That’s how active and dedicated the movement is. But what do the actual numbers say? While some reports show higher numbers (sometimes you read 5% vegans), the more realistic research (by the Central Bureau of Statistics) shows 1.7% vegans and 4.7% vegetarians in Israel. The poll asked what people called themselves, so actual figures may be lower still. Moreover, as activist Dylan Powell explains, Israel is in the top meat consuming countries in the world (after the US, New Zealand, Australia and Austria), and is the largest consumer of chickens in the world. The trend too seems upward for meat consumption, and Powell (who is explicitly pro-Palestinian) rightly says that the number of vegans in a country is not necessarily all that revealing, and should be juxtaposed with per capita meat consumption.
What’s different about Israel?
Even if the vegan success in Israel for now seems to be mainly confined to Tel Aviv and to a cultural elite, and even if it can hardly be called light years ahead of other progressive countries, it is still quite impressive.
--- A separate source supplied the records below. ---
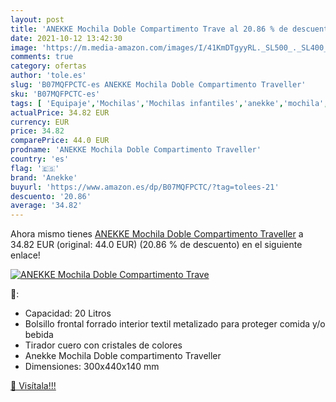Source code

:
 ```yaml
---
layout: post
title: 'ANEKKE Mochila Doble Compartimento Trave al 20.86 % de descuento'
date: 2021-10-12 13:42:30
image: 'https://m.media-amazon.com/images/I/41KmDTgyyRL._SL500_._SL400_.jpg'
comments: true
category: ofertas
author: 'tole.es'
slug: 'B07MQFPCTC-es ANEKKE Mochila Doble Compartimento Traveller'
sku: 'B07MQFPCTC-es'
tags: [ 'Equipaje','Mochilas','Mochilas infantiles','anekke','mochila', ]
actualPrice: 34.82 EUR
currency: EUR
price: 34.82
comparePrice: 44.0 EUR
prodname: 'ANEKKE Mochila Doble Compartimento Traveller'
country: 'es'
flag: '🇪🇸'
brand: 'Anekke'
buyurl: 'https://www.amazon.es/dp/B07MQFPCTC/?tag=tolees-21'
descuento: '20.86'
average: '34.82'
---
```


Ahora mismo tienes [ANEKKE Mochila Doble Compartimento Traveller](https://www.amazon.es/dp/B07MQFPCTC/?tag=tolees-21) a 34.82 EUR (original: 44.0 EUR) (20.86 %  de descuento) en el siguiente enlace!

[![ANEKKE Mochila Doble Compartimento Trave](https://m.media-amazon.com/images/I/41KmDTgyyRL._SL500_._SL400_.jpg)](https://www.amazon.es/dp/B07MQFPCTC/?tag=tolees-21)

🔎:

- Capacidad: 20 Litros
- Bolsillo frontal forrado interior textil metalizado para proteger comida y/o bebida
- Tirador cuero con cristales de colores
- Anekke Mochila Doble compartimento Traveller
- Dimensiones: 300x440x140 mm

[🛒 Visítala!!!](https://www.amazon.es/dp/B07MQFPCTC/?tag=tolees-21)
Especially impressive is the speed at which it all happened. A couple of years ago, the movement was very small. I already wrote about Yourofsky, who seemed to have reinvigorated the movement, but from conversations with Israeli activists, I also found some other factors that may have facilitated a quick growth.
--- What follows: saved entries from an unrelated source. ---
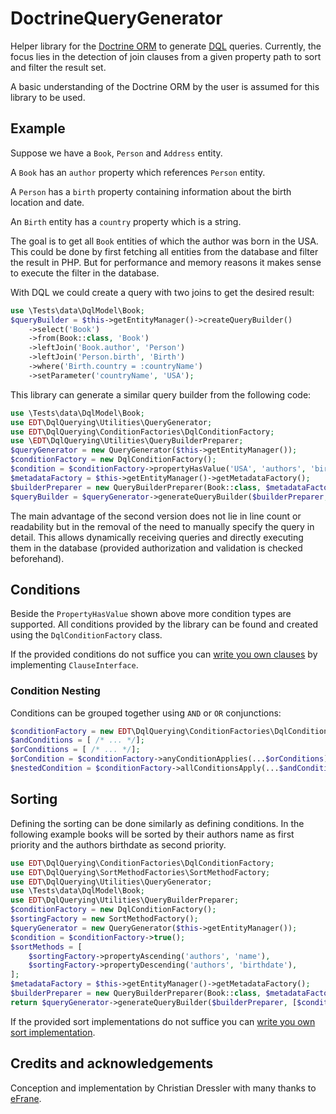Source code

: # DoctrineQueryGenerator

Helper library for the [Doctrine ORM](https://www.doctrine-project.org/projects/orm.html) to generate
[DQL](https://www.doctrine-project.org/projects/doctrine-orm/en/2.7/reference/dql-doctrine-query-language.html)
queries. Currently, the focus lies in the detection of join clauses from a given property path to sort and filter the result set.

A basic understanding of the Doctrine ORM by the user is assumed for this library to be used.

## Example

Suppose we have a `Book`, `Person` and `Address` entity.
 
A `Book` has an `author` property which references `Person` entity.

A `Person` has a `birth` property containing information about the birth location and date.

An `Birth` entity has a `country` property which is a string.

The goal is to get all `Book` entities of which the author was born in the USA.
This could be done by first fetching all entities from the database
and filter the result in PHP. But for performance and memory reasons
it makes sense to execute the filter in the database.

With DQL we could create a query with two joins to get the desired result:

```php
use \Tests\data\DqlModel\Book;
$queryBuilder = $this->getEntityManager()->createQueryBuilder()
    ->select('Book')
    ->from(Book::class, 'Book')
    ->leftJoin('Book.author', 'Person')
    ->leftJoin('Person.birth', 'Birth')
    ->where('Birth.country = :countryName')
    ->setParameter('countryName', 'USA');
```

This library can generate a similar query builder from the following code:

```php
use \Tests\data\DqlModel\Book;
use EDT\DqlQuerying\Utilities\QueryGenerator;
use EDT\DqlQuerying\ConditionFactories\DqlConditionFactory;
use \EDT\DqlQuerying\Utilities\QueryBuilderPreparer;
$queryGenerator = new QueryGenerator($this->getEntityManager());
$conditionFactory = new DqlConditionFactory();
$condition = $conditionFactory->propertyHasValue('USA', 'authors', 'birth', 'country');
$metadataFactory = $this->getEntityManager()->getMetadataFactory();
$builderPreparer = new QueryBuilderPreparer(Book::class, $metadataFactory, new JoinFinder($metadataFactory));
$queryBuilder = $queryGenerator->generateQueryBuilder($builderPreparer, [$condition]);
```

The main advantage of the second version does not lie in line count or readability but in the removal of the need to manually specify the query in detail.
This allows dynamically receiving queries and directly executing them in the database (provided authorization and validation is checked beforehand).

## Conditions

Beside the `PropertyHasValue` shown above more condition types are supported.
All conditions provided by the library can be found and created using the `DqlConditionFactory` class.

If the provided conditions do not suffice you can [write you own clauses](writing_dql_clauses.md) by implementing `ClauseInterface`.

### Condition Nesting

Conditions can be grouped together using `AND` or `OR` conjunctions:

```php
$conditionFactory = new EDT\DqlQuerying\ConditionFactories\DqlConditionFactory();
$andConditions = [ /* ... */];
$orConditions = [ /* ... */];
$orCondition = $conditionFactory->anyConditionApplies(...$orConditions);
$nestedCondition = $conditionFactory->allConditionsApply(...$andConditions);
```

## Sorting

Defining the sorting can be done similarly as defining conditions. In the following example books will be sorted by their authors name as first priority and the authors birthdate as second priority.

```php
use EDT\DqlQuerying\ConditionFactories\DqlConditionFactory;
use EDT\DqlQuerying\SortMethodFactories\SortMethodFactory;
use EDT\DqlQuerying\Utilities\QueryGenerator;
use \Tests\data\DqlModel\Book;
use EDT\DqlQuerying\Utilities\QueryBuilderPreparer;
$conditionFactory = new DqlConditionFactory();
$sortingFactory = new SortMethodFactory();
$queryGenerator = new QueryGenerator($this->getEntityManager());
$condition = $conditionFactory->true();
$sortMethods = [
    $sortingFactory->propertyAscending('authors', 'name'),
    $sortingFactory->propertyDescending('authors', 'birthdate'),
];
$metadataFactory = $this->getEntityManager()->getMetadataFactory();
$builderPreparer = new QueryBuilderPreparer(Book::class, $metadataFactory, new JoinFinder($metadataFactory));
return $queryGenerator->generateQueryBuilder($builderPreparer, [$condition], $sortMethods);
```

If the provided sort implementations do not suffice you can [write you own sort implementation](writing_dql_clauses.md#OrderByInterface). 

## Credits and acknowledgements

Conception and implementation by Christian Dressler with many thanks to [eFrane](https://github.com/eFrane).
One distinct characteristic of Jewish culture are its food laws. The widespread custom of indicating products as kosher, and avoiding non-kosher products (as many, though by no means all Jews do), probably makes it easier for Jews to understand – and be tolerant and open toward – vegan practices of food-avoidance. Israelis also seem to maintain very direct, open and honest communication, which may make it easier still to talk about one’s preferences and ethics.
Another factor may be that Israel is a really small country and that it is relatively easy to reach a big part of the population through its few media outlets. Also, unlike in most Western countries, there is a good vegan culinary basis in Israel (and in other nations in the Middle East). Hummus and falafel (both made of chickpeas) are staple foods that are just about everywhere (people here actually eat entire plates of hummus).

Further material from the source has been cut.